▸ **Assignment**:
Skip the pictures, please, and write out exactly the lines from the opening of the data through the line containing "## Enable()".

▸ **Exercise materials**:
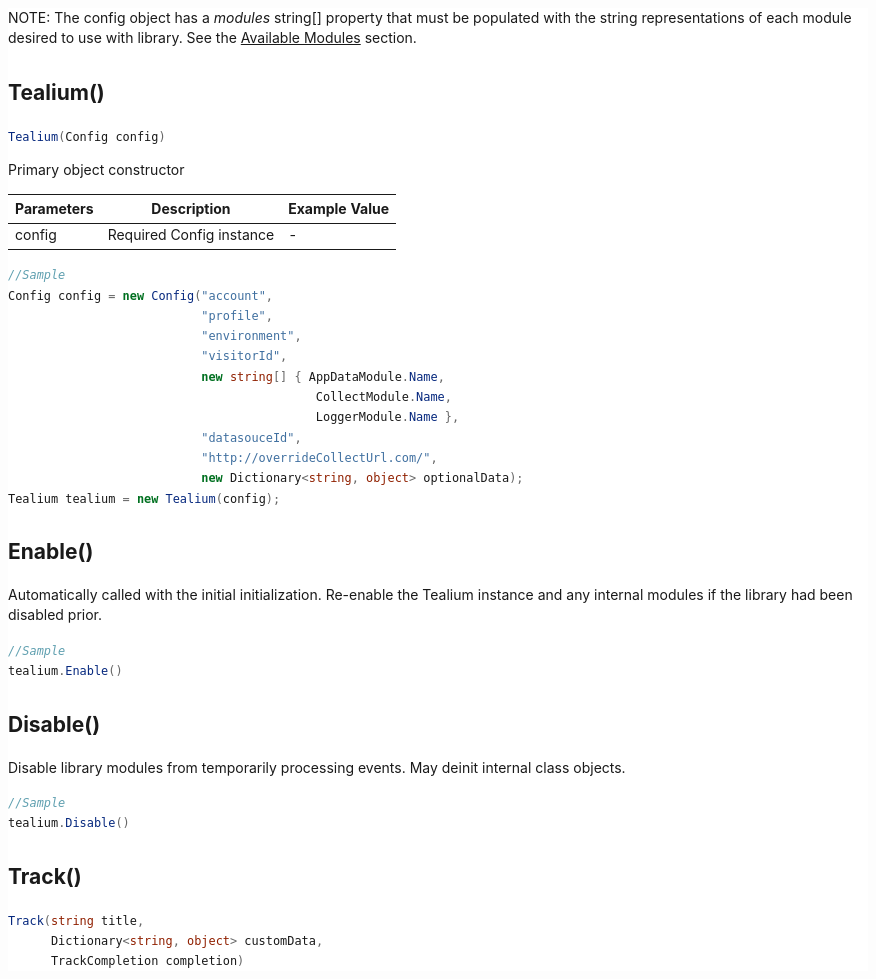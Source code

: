 NOTE: The config object has a *modules* string[] property that must be populated with the string representations of each module desired to use with library. See the [Available Modules](#available-modules) section.

## Tealium()
```csharp
Tealium(Config config)
```
Primary object constructor

**Parameters**  | **Description** | **Example Value**
------------- | ------------- | ------------------
config | Required Config instance | - 

```csharp
//Sample
Config config = new Config("account", 
                           "profile", 
                           "environment",
                           "visitorId",
                           new string[] { AppDataModule.Name,
                                           CollectModule.Name,
                                           LoggerModule.Name },
                           "datasouceId", 
                           "http://overrideCollectUrl.com/",
                           new Dictionary<string, object> optionalData);
Tealium tealium = new Tealium(config);
```

## Enable()
Automatically called with the initial initialization. Re-enable the Tealium instance and any internal modules if the library had been disabled prior. 

```csharp
//Sample
tealium.Enable()
```

## Disable()
Disable library modules from temporarily processing events. May deinit internal class objects.

```csharp
//Sample
tealium.Disable()
```

## Track()
```csharp
Track(string title,
      Dictionary<string, object> customData,
      TrackCompletion completion)
```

▸ **Solution**:
Source code

: NOTE: The config object has a *modules* string[] property that must be populated with the string representations of each module desired to use with library. See the [Available Modules](#available-modules) section.

## Tealium()
```csharp
Tealium(Config config)
```
Primary object constructor

**Parameters**  | **Description** | **Example Value**
------------- | ------------- | ------------------
config | Required Config instance | - 

```csharp
//Sample
Config config = new Config("account", 
                           "profile", 
                           "environment",
                           "visitorId",
                           new string[] { AppDataModule.Name,
                                           CollectModule.Name,
                                           LoggerModule.Name },
                           "datasouceId", 
                           "http://overrideCollectUrl.com/",
                           new Dictionary<string, object> optionalData);
Tealium tealium = new Tealium(config);
```

## Enable()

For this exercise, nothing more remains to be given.